Slowing global growth and increased supply of oil and gas have pushed prices sharply lower in recent weeks.
The oil traded in the United States, known as West Texas Intermediate crude, has already seen its price go below $50.
Oil producing countries including Russia have been hit as the price of their main export falls.
Three Soldiers Killed As Ukraine Marks Orthodox Christmas
KIEV, Jan 7 (Reuters) -- Three Ukrainian soldiers have been killed in attacks by Russian-backed separatists in the past 24 hours, Kiev's military said on Wednesday, in fresh violation of a ceasefire regularly flouted since it was announced in September.
The deaths, which came as both Ukraine and Russia celebrated Eastern Orthodox Christmas, also coincided with fresh diplomatic efforts to organise a summit in Kazakhstan next week in an attempt to restore peace in eastern Ukraine.
Though large-scale clashes have diminished in a conflict in which more than 4,700 people have been killed, sporadic fighting has continued amid subdued New Year festivities and the run-up to Orthodox Christmas, which was observed quietly across Ukraine on Wednesday.
One soldier was shot dead by a sniper, while two others died in mortar and small arms attacks near the international airport in the industrial city of Donetsk, military spokesman Andriy Lysenko told journalists.
"In the past 24 hours, the situation in the east has not really changed.

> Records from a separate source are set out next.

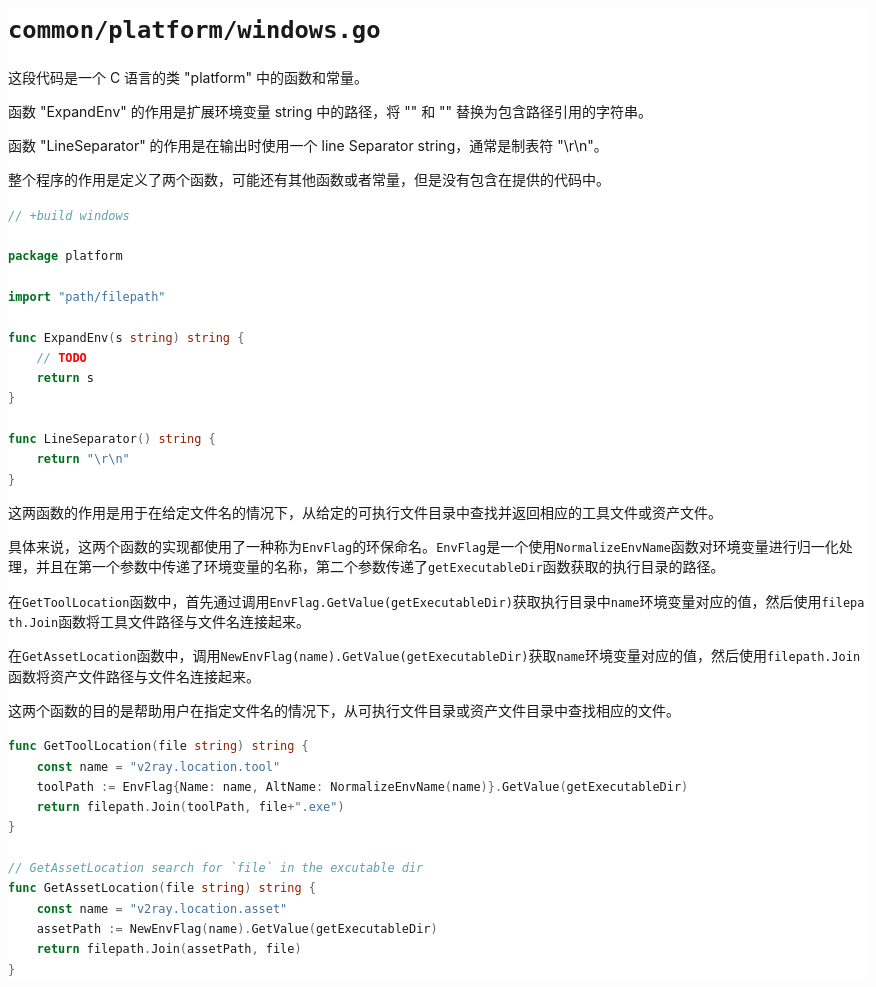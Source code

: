 # `common/platform/windows.go`

这段代码是一个 C 语言的类 "platform" 中的函数和常量。

函数 "ExpandEnv" 的作用是扩展环境变量 string 中的路径，将 "\" 和 "\" 替换为包含路径引用的字符串。

函数 "LineSeparator" 的作用是在输出时使用一个 line Separator string，通常是制表符 "\r\n"。

整个程序的作用是定义了两个函数，可能还有其他函数或者常量，但是没有包含在提供的代码中。


```go
// +build windows

package platform

import "path/filepath"

func ExpandEnv(s string) string {
	// TODO
	return s
}

func LineSeparator() string {
	return "\r\n"
}

```

这两函数的作用是用于在给定文件名的情况下，从给定的可执行文件目录中查找并返回相应的工具文件或资产文件。

具体来说，这两个函数的实现都使用了一种称为`EnvFlag`的环保命名。`EnvFlag`是一个使用`NormalizeEnvName`函数对环境变量进行归一化处理，并且在第一个参数中传递了环境变量的名称，第二个参数传递了`getExecutableDir`函数获取的执行目录的路径。

在`GetToolLocation`函数中，首先通过调用`EnvFlag.GetValue(getExecutableDir)`获取执行目录中`name`环境变量对应的值，然后使用`filepath.Join`函数将工具文件路径与文件名连接起来。

在`GetAssetLocation`函数中，调用`NewEnvFlag(name).GetValue(getExecutableDir)`获取`name`环境变量对应的值，然后使用`filepath.Join`函数将资产文件路径与文件名连接起来。

这两个函数的目的是帮助用户在指定文件名的情况下，从可执行文件目录或资产文件目录中查找相应的文件。


```go
func GetToolLocation(file string) string {
	const name = "v2ray.location.tool"
	toolPath := EnvFlag{Name: name, AltName: NormalizeEnvName(name)}.GetValue(getExecutableDir)
	return filepath.Join(toolPath, file+".exe")
}

// GetAssetLocation search for `file` in the excutable dir
func GetAssetLocation(file string) string {
	const name = "v2ray.location.asset"
	assetPath := NewEnvFlag(name).GetValue(getExecutableDir)
	return filepath.Join(assetPath, file)
}

```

The terrorists carried out provocative attacks on the forces of the anti-terrorist operation in violation of the ceasefire," Lysenko said.
Putin Visits Shelter For Ukrainians Fleeing Conflict On Orthodox Christmas
MOSCOW (AFP) -- Russian President Vladimir Putin visited a shelter for families fleeing the conflict in east Ukraine on Orthodox Christmas on Wednesday, while the Orthodox Patriarch who heads churches in Russia and Ukraine said his heart was with Ukraine's people.
Putin, who usually celebrates Christmas by attending a midnight service outside Moscow, visited a village church that runs a refugee centre that has taken in almost 1,000 people fleeing the conflict between Ukrainian forces and pro-Russian separatists in east Ukraine.
Millions of Orthodox believers in both Russia and Ukraine celebrate Christmas Day on January 7, following the old-style Julian calendar.
Wearing a jumper and open-necked shirt, Putin lit a candle in a church packed with women and children in headscarves in a village outside the city of Voronezh, about 290 miles(460 kilometres) south of Moscow.
He also toured a shelter for families run by the village's church, which has taken in 980 people from Donbass since the start of the conflict and is currently giving refuge to more than 90 people, TASS news agency reported.
In a Christmas message to Orthodox Christians, Putin said that Christian spiritual traditions and ideals of love and mercy "serve to unite the people and to help it survive in times of harsh troubles."
Patriarch Kirill in a video address aired on an Orthodox television channel said that he wanted to "speak particularly to our Ukrainian flock, to those whose families have faced the harsh consequences of the conflict. May God help you!"
"My heart is with the people of Ukraine," the Patriarch added. "May the Lord reconcile people in Ukraine and in the whole world."
The Moscow-based Patriarch heads dioceses in both Russia and Ukraine.